— TO DO —
The lines to copy from the data below are those that hold the string "longtable".

— SOURCE MATERIAL —
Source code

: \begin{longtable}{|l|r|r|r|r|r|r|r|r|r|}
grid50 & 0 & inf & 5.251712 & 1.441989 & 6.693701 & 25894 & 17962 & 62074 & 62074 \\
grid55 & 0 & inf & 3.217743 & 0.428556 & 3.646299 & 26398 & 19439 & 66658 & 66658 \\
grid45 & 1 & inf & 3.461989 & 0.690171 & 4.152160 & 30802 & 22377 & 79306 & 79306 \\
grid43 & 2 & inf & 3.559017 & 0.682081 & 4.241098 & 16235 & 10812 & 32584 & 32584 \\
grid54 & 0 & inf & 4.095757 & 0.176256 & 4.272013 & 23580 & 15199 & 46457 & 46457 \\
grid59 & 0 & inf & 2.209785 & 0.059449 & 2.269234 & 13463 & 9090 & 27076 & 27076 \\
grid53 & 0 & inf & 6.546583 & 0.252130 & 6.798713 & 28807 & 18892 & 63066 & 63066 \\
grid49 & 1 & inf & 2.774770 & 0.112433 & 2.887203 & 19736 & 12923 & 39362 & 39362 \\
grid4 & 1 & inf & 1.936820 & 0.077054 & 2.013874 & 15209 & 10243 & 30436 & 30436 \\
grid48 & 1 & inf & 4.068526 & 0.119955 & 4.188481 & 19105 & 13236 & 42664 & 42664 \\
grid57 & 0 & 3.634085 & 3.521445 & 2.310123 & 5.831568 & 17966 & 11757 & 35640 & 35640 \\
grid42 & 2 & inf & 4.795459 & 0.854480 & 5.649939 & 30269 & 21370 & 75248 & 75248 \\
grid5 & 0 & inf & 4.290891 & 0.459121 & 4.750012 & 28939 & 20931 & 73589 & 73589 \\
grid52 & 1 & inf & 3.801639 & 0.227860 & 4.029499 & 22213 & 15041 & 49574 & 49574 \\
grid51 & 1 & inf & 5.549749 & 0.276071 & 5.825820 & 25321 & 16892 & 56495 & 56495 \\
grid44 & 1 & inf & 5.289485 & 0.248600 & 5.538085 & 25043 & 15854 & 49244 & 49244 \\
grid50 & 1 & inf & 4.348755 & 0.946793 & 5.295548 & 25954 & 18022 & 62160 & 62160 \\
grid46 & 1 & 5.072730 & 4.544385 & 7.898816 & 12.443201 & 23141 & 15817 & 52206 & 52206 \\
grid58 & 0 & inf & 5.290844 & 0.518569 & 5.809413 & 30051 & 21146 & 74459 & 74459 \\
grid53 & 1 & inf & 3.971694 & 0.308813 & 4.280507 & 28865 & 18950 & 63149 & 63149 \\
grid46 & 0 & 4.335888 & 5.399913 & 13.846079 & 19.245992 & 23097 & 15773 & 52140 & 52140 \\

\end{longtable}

— SOLUTION BELOW —
: \begin{longtable}{|l|r|r|r|r|r|r|r|r|r|}
\end{longtable}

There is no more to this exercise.